Most kids have a favorite class, and Mohamed’s is history because it quenches his thirst to know more about the world; more important, it is the first time that he is taught Somali history. He would never have imagined that the only place he would learn Somali history is in an Abaarso classroom with a foreign teacher. The history class has instilled in him a deep sense of pride in his identity as a Somali. Moreover, it lights what will be an inextinguishable fire within him to critically scrutinize the education system that is failing to inspire Somaliland students.

The classrooms at Abaarso are good-sized, with off-white walls, tile ceilings, and whiteboards up front. The desks are the individual seats with the arm table, so every student has his or her own personal work space. Girls and boys sit on opposite sides of the room, which happened starting on the first day, without any prompting from us.

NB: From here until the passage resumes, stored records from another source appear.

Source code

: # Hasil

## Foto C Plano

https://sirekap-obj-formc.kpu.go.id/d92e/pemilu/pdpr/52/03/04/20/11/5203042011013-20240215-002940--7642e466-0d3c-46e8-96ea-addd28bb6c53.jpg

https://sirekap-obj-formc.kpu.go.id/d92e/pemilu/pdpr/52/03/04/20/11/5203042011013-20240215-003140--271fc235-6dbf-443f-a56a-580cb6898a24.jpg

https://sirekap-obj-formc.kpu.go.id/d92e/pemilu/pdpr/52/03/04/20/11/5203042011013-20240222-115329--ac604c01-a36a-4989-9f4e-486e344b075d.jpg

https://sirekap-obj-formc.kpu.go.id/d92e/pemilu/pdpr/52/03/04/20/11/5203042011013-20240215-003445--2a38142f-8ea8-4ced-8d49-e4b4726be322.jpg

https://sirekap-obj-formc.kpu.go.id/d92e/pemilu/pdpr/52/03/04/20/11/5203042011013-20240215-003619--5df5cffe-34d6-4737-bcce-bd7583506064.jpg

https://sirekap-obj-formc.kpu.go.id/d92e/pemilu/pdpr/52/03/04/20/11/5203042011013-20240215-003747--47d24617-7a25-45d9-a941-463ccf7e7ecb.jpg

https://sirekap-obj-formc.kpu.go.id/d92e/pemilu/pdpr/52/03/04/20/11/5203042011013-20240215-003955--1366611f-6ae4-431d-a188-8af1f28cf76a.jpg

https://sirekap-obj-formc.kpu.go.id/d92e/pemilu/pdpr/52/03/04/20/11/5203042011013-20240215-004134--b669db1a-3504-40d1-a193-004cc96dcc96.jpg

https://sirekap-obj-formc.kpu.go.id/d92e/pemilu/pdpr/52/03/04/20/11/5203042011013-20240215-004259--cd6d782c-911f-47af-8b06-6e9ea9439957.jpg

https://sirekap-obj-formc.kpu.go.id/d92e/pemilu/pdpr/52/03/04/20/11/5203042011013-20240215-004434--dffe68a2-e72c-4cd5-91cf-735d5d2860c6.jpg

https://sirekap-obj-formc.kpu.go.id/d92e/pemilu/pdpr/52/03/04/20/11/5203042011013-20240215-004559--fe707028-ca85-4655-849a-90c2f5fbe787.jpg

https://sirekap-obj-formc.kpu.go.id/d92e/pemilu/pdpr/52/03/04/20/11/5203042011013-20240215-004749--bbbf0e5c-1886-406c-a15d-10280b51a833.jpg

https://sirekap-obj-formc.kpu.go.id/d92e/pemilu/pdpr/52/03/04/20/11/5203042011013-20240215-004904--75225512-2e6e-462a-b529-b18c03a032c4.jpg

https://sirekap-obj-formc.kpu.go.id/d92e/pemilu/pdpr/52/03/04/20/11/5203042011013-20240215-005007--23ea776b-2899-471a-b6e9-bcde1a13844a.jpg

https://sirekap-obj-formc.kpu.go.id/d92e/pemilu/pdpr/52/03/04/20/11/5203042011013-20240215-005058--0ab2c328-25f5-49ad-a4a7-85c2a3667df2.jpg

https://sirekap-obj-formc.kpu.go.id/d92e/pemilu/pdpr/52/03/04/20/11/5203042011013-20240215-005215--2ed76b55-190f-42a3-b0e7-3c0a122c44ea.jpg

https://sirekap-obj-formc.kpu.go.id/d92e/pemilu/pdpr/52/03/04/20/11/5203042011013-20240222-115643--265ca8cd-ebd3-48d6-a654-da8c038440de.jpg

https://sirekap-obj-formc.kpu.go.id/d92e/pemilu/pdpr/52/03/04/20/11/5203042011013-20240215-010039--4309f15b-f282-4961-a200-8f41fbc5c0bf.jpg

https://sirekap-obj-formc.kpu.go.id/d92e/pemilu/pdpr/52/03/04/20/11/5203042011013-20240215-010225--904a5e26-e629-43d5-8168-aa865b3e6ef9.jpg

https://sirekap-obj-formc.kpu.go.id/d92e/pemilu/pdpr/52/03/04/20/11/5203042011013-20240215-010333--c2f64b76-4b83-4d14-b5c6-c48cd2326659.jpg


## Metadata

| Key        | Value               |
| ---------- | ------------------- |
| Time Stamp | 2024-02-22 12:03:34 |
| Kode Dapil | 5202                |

Classes end just before two p.m., at which point students eat lunch. This is now traditional siesta time in Somaliland, as the sun is too hot to do much, but you’ll rarely find Mohamed resting. Around four p.m., the campus will come to life again with sports, science club, community service, and student jobs on campus. Mohamed joins a few of his classmates to play pickup soccer on a cement tennis court between two cement basketball blacktops. On the regular soccer field, he plays right back for the Abaarso team. Prior to a game, he prays the afternoon prayer in the mosque, and then he immediately goes to the field. He plays until sunset, when evening prayer time comes.

After evening prayer, he rushes to the dining hall to beat the dinner line. After dinner, he attends an all-school study hall from eight to ten p.m. in the school’s spacious auditorium. Finally, he goes to bed around ten thirty p.m. to prepare himself for a very early wake-up before the morning prayer at four thirty a.m. Then it all starts over.

Mohamed is gaining at least three academic grade levels each year. And he’ll need that, having started ninth grade at first-grade English and third-grade math. Far removed from the boy in my office twenty-one months earlier, Mohamed ends his tenth grade at Abaarso by getting close to a high school level. Few people would push themselves the way Mohamed has, but he shows no signs of tiring. To the contrary, he seems to be just getting warmed up. Energized by his success, he believes the sky is the limit and sees nothing that can stop him.

Mohamed is the kind of student to build the program around. We publicly reward him, praise his tenacity, and challenge others to follow in his footsteps. He leads the students by the strength of his example. Tenacity cannot be taught in a classroom, but it is a lesson that a school can promote every day.